It Truly is the Season of Giving:

 

This year I am in charge of a Park Road Book tree for our students here at Communities In Schools. Each year this small, locally run, book store in Charlotte puts up a tree the day after Thanksgiving  for their patrons to sponsor our students. Students create ornaments, request books, and turn them in for the tree. This year Park Road Books took 350 ornaments, and every single student was chosen off the tree. I was blown away! How does a small bookstore motivate their patrons to buy SO MANY books for our students in those four weeks?It Truly is the Season of Giving:

Our main contact at the store greets me with a smile each time I show up at the store to pick up the next full box of boxes. She constantly tells me stories about patrons who were moved by our students’ stories, journeys and requests. Many of our teen mothers picked books not for themselves, but for their young children. One of our students spent his request on his little brother. Many of our high school students have chosen SAT or AP test prep books to better prepare themselves for college.

Simply by purchasing an extra book at the store the patrons of Park Road Books are changing a holiday season for our students. Some of these students have never owned a book of their own before. I am constantly moved by the generosity and support of the community. Strangers really can make a difference in the life of others if they are given the right opportunity.

A Day at the Jail to Learn More About What we do.

My time here at Communities In Schools has been full of new opportunities. I have learned so much sense my start in mid-July. Communities In Schools is the nation’s leading drop-out prevention program, and here in Charlotte-Mecklenburg we have had great success. The mission of Communities In Schools is to surround students with a community of support, empowering them to stay in school and achieve in life. We have site coordinators in 43 of the Charlotte-Mecklenburg public schools and they work with students who have been identified as at the highest risk of dropping out. Our site coordinators monitor their attendance, behavior, grades etc. They set them up with mentors, tutors, and role models. They provide them access to resources for health, wellness and cultural enrichment. And that is just the basics.

We also have a program that works with first generation college students, one that works with teen moms, and another that works with youthful offenders in Jail North here in Charlotte. Today there was an open house at the jail and I was able to attend and really learn about our specialty program there. North Carolina is one of the few states left that prosecutes 16 and 17 year olds as adults. These youthful offenders are not put in a juvenile facility, they are put in jail. Until the age 18 years old the state of North Carolina requires they be educated, that is where our program comes in. The Sheriff’s Office, CMS public schools, and CIS Charlotte-Mecklenburg have come together to help support these students. CMS certified teachers are in the jail working with students on their academics. Then there is a CIS site coordinator placed in the facility as well. He works with those boys the same way our other site coordinators work with their students. He supports them, gets to know them, and he cares about them.
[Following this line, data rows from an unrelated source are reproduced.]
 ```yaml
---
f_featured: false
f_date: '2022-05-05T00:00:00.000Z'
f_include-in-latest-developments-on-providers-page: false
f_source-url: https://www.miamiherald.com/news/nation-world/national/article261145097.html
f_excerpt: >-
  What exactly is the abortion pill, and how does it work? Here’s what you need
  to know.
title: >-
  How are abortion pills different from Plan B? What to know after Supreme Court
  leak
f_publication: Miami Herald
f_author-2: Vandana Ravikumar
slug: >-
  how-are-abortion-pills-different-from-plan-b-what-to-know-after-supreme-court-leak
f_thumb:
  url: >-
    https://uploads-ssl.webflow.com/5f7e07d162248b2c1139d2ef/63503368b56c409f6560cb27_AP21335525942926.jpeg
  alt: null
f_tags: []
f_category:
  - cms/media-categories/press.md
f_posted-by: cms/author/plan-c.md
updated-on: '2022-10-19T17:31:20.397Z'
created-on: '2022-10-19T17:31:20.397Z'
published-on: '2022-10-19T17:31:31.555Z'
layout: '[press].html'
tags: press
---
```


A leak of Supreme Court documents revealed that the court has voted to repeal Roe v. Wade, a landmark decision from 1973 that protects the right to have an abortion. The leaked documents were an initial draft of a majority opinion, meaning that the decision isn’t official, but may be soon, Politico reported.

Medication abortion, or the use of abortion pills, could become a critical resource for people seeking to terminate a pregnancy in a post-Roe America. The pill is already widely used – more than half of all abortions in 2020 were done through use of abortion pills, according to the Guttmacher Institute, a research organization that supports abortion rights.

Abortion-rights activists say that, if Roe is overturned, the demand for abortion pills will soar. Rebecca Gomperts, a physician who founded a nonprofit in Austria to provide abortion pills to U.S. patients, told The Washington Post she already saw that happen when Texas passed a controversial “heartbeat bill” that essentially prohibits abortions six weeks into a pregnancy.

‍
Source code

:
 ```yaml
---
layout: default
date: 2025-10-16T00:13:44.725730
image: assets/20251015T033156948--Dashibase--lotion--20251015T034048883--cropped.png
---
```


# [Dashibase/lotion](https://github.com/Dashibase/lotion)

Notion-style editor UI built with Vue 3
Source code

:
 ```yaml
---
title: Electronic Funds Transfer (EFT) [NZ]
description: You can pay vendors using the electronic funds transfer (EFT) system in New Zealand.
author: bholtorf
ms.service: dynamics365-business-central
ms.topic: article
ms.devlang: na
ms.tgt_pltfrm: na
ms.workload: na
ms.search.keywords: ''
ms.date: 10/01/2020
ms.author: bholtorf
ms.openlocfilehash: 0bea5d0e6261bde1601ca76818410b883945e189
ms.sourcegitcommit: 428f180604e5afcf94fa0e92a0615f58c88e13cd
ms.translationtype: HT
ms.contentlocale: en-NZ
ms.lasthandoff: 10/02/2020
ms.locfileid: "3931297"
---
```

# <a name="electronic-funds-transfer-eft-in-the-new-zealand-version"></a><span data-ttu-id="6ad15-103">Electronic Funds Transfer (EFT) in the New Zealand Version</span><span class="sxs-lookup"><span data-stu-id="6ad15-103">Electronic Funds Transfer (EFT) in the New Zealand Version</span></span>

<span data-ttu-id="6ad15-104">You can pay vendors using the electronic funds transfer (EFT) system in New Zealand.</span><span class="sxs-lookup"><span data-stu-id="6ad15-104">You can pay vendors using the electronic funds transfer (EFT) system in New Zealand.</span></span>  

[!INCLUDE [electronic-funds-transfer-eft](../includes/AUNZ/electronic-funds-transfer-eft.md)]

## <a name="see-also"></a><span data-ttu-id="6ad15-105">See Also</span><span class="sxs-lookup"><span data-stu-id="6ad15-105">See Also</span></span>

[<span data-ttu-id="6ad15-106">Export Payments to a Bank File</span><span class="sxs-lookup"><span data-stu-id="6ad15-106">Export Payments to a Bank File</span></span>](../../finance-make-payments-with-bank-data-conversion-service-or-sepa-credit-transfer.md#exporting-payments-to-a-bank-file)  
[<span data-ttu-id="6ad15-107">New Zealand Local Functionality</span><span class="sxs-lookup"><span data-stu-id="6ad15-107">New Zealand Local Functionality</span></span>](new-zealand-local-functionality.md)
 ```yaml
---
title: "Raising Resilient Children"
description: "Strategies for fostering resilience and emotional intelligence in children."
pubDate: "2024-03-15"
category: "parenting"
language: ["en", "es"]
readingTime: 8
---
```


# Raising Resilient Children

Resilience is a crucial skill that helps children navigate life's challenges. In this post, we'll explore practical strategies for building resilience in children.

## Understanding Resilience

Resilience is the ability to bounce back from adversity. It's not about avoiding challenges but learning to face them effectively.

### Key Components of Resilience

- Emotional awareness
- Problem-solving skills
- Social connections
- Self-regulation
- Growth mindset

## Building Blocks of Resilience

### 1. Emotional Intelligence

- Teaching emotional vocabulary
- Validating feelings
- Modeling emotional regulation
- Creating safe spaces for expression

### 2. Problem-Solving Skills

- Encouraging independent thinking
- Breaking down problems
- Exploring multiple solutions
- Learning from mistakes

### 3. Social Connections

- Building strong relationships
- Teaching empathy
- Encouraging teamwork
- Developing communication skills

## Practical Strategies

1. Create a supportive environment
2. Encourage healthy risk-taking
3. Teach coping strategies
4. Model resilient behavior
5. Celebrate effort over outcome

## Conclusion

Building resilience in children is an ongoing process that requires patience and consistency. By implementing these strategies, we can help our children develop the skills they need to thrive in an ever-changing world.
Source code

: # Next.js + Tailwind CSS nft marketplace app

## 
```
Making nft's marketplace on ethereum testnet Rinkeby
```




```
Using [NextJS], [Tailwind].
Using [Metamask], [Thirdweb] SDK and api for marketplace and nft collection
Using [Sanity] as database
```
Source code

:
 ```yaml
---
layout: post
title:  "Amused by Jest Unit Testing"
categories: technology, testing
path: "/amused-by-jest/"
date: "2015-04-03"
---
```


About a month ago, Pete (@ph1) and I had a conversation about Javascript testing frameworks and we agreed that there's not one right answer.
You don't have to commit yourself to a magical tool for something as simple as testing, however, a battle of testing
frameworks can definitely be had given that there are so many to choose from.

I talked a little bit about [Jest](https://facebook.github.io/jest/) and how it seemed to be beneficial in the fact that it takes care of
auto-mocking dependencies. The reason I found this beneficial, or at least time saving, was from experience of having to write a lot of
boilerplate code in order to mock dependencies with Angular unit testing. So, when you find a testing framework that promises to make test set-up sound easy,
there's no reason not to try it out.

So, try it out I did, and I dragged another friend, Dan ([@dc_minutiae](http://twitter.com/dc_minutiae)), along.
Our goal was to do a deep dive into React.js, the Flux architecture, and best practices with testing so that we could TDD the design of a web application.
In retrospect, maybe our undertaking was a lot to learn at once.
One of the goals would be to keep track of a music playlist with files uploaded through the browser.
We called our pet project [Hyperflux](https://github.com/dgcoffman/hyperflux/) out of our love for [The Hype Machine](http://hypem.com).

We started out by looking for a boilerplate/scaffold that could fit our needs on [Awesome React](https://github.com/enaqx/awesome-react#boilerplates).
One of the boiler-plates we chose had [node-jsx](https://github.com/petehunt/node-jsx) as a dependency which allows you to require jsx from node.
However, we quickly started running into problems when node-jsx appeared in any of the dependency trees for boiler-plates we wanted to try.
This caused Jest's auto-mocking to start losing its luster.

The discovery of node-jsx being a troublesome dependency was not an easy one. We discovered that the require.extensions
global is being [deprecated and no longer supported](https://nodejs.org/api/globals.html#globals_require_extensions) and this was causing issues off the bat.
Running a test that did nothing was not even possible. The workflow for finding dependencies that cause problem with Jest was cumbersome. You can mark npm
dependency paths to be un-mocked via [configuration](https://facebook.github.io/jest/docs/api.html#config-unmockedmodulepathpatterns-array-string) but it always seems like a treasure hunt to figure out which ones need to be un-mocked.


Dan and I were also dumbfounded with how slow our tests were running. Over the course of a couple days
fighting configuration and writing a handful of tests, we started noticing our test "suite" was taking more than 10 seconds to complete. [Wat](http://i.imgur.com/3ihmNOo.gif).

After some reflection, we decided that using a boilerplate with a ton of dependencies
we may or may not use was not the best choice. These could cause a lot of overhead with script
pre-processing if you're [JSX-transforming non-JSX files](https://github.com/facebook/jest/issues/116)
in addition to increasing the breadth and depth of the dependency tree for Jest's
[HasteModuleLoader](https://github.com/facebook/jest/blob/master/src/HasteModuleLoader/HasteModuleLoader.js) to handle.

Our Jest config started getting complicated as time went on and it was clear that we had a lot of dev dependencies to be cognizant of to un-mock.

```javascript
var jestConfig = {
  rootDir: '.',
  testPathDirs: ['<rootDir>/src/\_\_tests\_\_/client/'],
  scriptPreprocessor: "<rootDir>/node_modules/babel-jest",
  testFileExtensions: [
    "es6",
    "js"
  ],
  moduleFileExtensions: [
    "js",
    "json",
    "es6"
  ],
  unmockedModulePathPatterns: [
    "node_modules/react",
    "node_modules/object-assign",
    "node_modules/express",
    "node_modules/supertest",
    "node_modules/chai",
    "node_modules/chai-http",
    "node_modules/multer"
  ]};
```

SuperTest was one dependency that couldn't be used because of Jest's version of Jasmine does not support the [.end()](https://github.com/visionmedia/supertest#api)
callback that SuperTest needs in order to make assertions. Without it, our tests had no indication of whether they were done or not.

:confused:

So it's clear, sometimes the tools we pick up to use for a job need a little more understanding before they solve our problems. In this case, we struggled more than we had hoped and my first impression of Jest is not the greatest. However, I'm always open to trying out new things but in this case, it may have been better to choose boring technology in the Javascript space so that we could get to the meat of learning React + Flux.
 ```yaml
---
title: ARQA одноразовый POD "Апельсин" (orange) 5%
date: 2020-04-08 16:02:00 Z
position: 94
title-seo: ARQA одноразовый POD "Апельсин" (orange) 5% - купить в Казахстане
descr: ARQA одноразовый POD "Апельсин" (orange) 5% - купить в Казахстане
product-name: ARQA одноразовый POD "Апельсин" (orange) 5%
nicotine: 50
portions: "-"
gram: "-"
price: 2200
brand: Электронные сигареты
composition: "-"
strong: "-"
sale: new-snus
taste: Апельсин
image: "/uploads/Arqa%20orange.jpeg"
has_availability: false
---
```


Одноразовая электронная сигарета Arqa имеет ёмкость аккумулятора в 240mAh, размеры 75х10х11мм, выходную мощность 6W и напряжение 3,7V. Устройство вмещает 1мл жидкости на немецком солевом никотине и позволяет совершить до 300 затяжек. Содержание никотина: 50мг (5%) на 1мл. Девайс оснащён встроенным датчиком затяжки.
Today I was given a tour of the jail facility and then given the opportunity to hear from the teachers and officers who work with our students. What an amazing story they had to tell. They spoke of students who were brilliant; college bound even, but simply were not surrounded by a healthy atmosphere outside of the prison. They spoke about boys who come in, do their time, get out, and then come right back because there is no community for them outside the walls of the facility. The program created by the Sherriff’s Office, CMS, and CIS was created to change this narrative. It works to connect these boys with a caring, structured community while they are in jail, and then, through CIS, works to connect them with a community of support once they get out. 91% of the youthful offenders in the program in the 12-13 school year either graduated or were re-enrolled back into CMS for the 13-14 school year.

I work on the development team for CIS so I am not able to spend much time on site with our site coordinators and students but it is days like today that I remember that we are not only helping people be more successful, our programs are changing lives.